Ora, esse é um método falho. Mas ele está alavancando um recurso que outros métodos não
usam: a intuição. O método natural fomenta a intuição. Como? Quando você vê milhares de
palavras sendo usadas de forma diferente, quando você se imerge na língua sem medo, você
inevitavelmente pega alguns padrões, alguns dos quais você nem sequer sabe que captou. E
então você, mesmo sem ninguém ter te ensinado, sabe que "beje" é feio, e que "bege" parece o
correto; sem conhecer a regra, entende que "alternatively" é a forma adverbial de "alternative".

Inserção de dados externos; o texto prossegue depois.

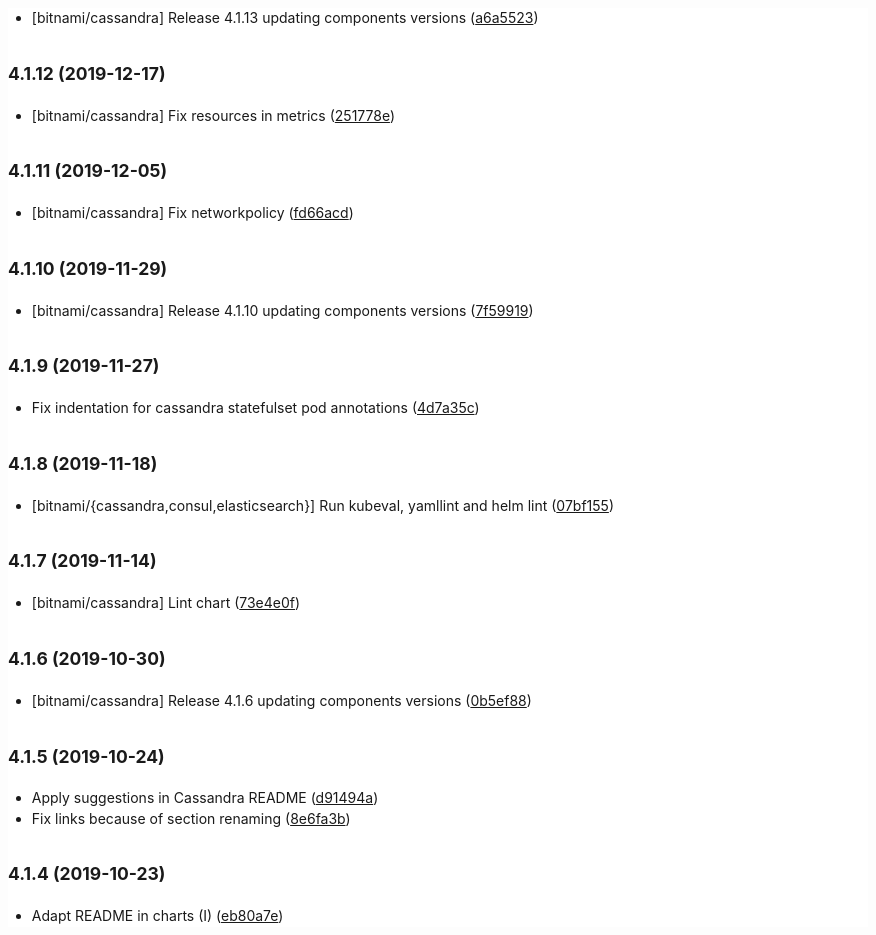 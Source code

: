 * [bitnami/cassandra] Release 4.1.13 updating components versions ([a6a5523](https://github.com/bitnami/charts/commit/a6a5523ceb8ca3844483a5b9bd740d9e8689d204))

## <small>4.1.12 (2019-12-17)</small>

* [bitnami/cassandra] Fix resources in metrics ([251778e](https://github.com/bitnami/charts/commit/251778e7d9202285289a97e8aaf62d0371f6768f))

## <small>4.1.11 (2019-12-05)</small>

* [bitnami/cassandra] Fix networkpolicy ([fd66acd](https://github.com/bitnami/charts/commit/fd66acd20dcc065f39df902fca4a2448731b818f))

## <small>4.1.10 (2019-11-29)</small>

* [bitnami/cassandra] Release 4.1.10 updating components versions ([7f59919](https://github.com/bitnami/charts/commit/7f59919bd72d1774a73238f4026585eec9301df7))

## <small>4.1.9 (2019-11-27)</small>

* Fix indentation for cassandra statefulset pod annotations ([4d7a35c](https://github.com/bitnami/charts/commit/4d7a35c647f75b5133e4bc420f3a3ccb2252035a))

## <small>4.1.8 (2019-11-18)</small>

* [bitnami/{cassandra,consul,elasticsearch}] Run kubeval, yamllint and helm lint ([07bf155](https://github.com/bitnami/charts/commit/07bf155fc6943f6dcd61716aef663ef0b758cb51))

## <small>4.1.7 (2019-11-14)</small>

* [bitnami/cassandra] Lint chart ([73e4e0f](https://github.com/bitnami/charts/commit/73e4e0f6e66d4d1fb48d00329f281a36f324eed5))

## <small>4.1.6 (2019-10-30)</small>

* [bitnami/cassandra] Release 4.1.6 updating components versions ([0b5ef88](https://github.com/bitnami/charts/commit/0b5ef883cbea945f05ce0c541478e111511c0278))

## <small>4.1.5 (2019-10-24)</small>

* Apply suggestions in Cassandra README ([d91494a](https://github.com/bitnami/charts/commit/d91494ad77ae8718b3fc91140a1009fa5d165d93))
* Fix links because of section renaming ([8e6fa3b](https://github.com/bitnami/charts/commit/8e6fa3bf7e3198954b6af507cf143fd4870c1c33))

## <small>4.1.4 (2019-10-23)</small>

* Adapt README in charts (I) ([eb80a7e](https://github.com/bitnami/charts/commit/eb80a7eadd32e55caaa9aa3b1b7741e02f2648c7))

O método comunicativo procuraria te mostrar como tais radicais, sufixos e prefixos se
comportam e que efeitos eles provocam — e isso funciona mas, novamente, deveria ser
secundário. O ideal é que de tanto ver tanta gente falando o tempo todo, o aluno simplesmente
entenda que uma pessoa que imagina muitas coisas, que tem facilidade para imaginar, é
imaginativa. A person who imagines a lot is an imaginative person. E isso pode ser ensinado,
mas o problema é... em quanto tempo?

Uma língua não é uma escada. Eu não aprendo primeiro A e depois B. Cursos são
padronizados e eles ajudam as pessoas a aprenderem. Mas como a língua não é uma escada,
eu não necessito aprender horse, cat, mouse para aprender alternatively. Eu talvez vá, mas não
preciso passar pelo básico, intermediário, pré-avançado, avançado e master — o que pode levar
anos — para aprender a construir um advérbio através de um adjetivo. Diabos, eu nem preciso
aprender o que é um advérbio para poder usá-lo! De forma alguma eu recomendaria que você
saísse de um curso ou tirasse o seu filho ou filha de um curso. O curso tem o seu lugar, mas
infelizmente, por conta do marketing maravilhoso que o método comunicativo possibilita, os
cursos propõe-se como ouro quando eles na verdade são prata. O curso é um auxiliar, mas ele
se vende como o bastante. Um professor particular que usa o método natural ou comunicativo
— desde que ele converse muito com o seu aluno — é uma amálgama de prata e ouro. O ouro,
o ouro puro, é a imersão, o tempo que se passa com a língua. Um curso, um professor, vai
tornar o processo mais fácil em alguns pontos — principalmente no início — mas se você for
capaz de se divertir na língua que você quer aprender, mesmo que você não esteja entendendo
tudo — mesmo que você esteja entendo apenas 10%! —, você estará fazendo o melhor que
pode ser feito para poder chegar onde você quer.